§ TASK OBJECTIVE
Scan the entries below and extract each line with the word "texttt" in it.

*****

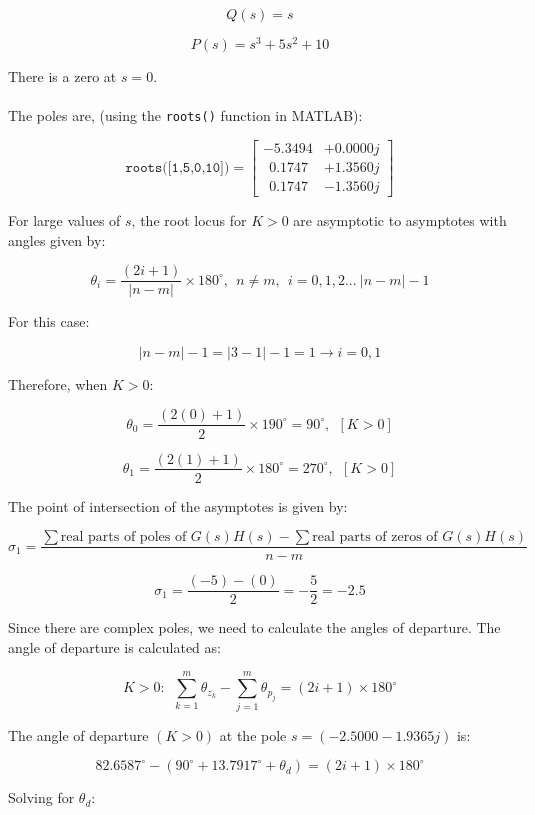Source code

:\documentclass[12pt, letterpaper]{../assignment}
\begin{document}
$$ Q(s) = s $$

$$ P(s) = s^3 + 5 s^2 + 10 $$

There is a zero at $s=0$.
\\\\
The poles are, (using the \texttt{roots()} function in MATLAB):

$$ \texttt{roots([1,5,0,10])} = \left[ \begin{array}{cc} 
    -5.3494 &+ 0.0000j\\
 \ \ 0.1747 &+ 1.3560j\\
 \ \ 0.1747 &- 1.3560j
\end{array} \right] $$

For large values of $s$, the root locus for $K > 0$ are asymptotic to asymptotes with angles
given by:

$$ \theta_i = \frac{(2i+1)}{|n-m|} \times 180^{\circ}, \ \ n \neq m, \ \ i = 0,1,2... \ |n-m|-1$$

For this case:

$$ |n-m|-1 = |3-1|-1 = 1 \rightarrow i = 0,1 $$

Therefore, when $K > 0$:
\begin{answer}
    $$ \theta_0 = \frac{(2(0)+1)}{2} \times 190^{\circ} = 90^{\circ}, \ \ [K > 0] $$
\end{answer}


\begin{answer}
    $$ \theta_1 = \frac{(2(1)+1)}{2} \times 180^{\circ} = 270^{\circ}, \ \ [K > 0] $$
\end{answer}



The point of intersection of the asymptotes is given by:

$$ \sigma_1 = \frac{\sum \text{real parts of poles of } G(s)H(s) - \sum \text{real parts of zeros of } G(s)H(s) }{n-m} $$

$$ \sigma_1 = \frac{(-5) - (0) }{2} = -\frac{5}{2} = -2.5 $$

Since there are complex poles, we need to calculate the angles of departure. The angle of departure is calculated as:

$$ K > 0:  \ \ \sum^m_{k = 1}\theta_{z_k} - \sum^m_{j = 1}\theta_{p_j} = (2i+1)\times 180^{\circ} $$

The angle of departure $(K > 0)$ at the pole $s = (-2.5000 - 1.9365j)$ is:

$$ 82.6587^{\circ} - (90^{\circ} + 13.7917^{\circ} + \theta_d) = (2i+1)\times 180^{\circ} $$

Solving for $\theta_d$:
\end{document}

*****

§ RESPONSE TO THE TASK
The poles are, (using the \texttt{roots()} function in MATLAB):
$$ \texttt{roots([1,5,0,10])} = \left[ \begin{array}{cc} 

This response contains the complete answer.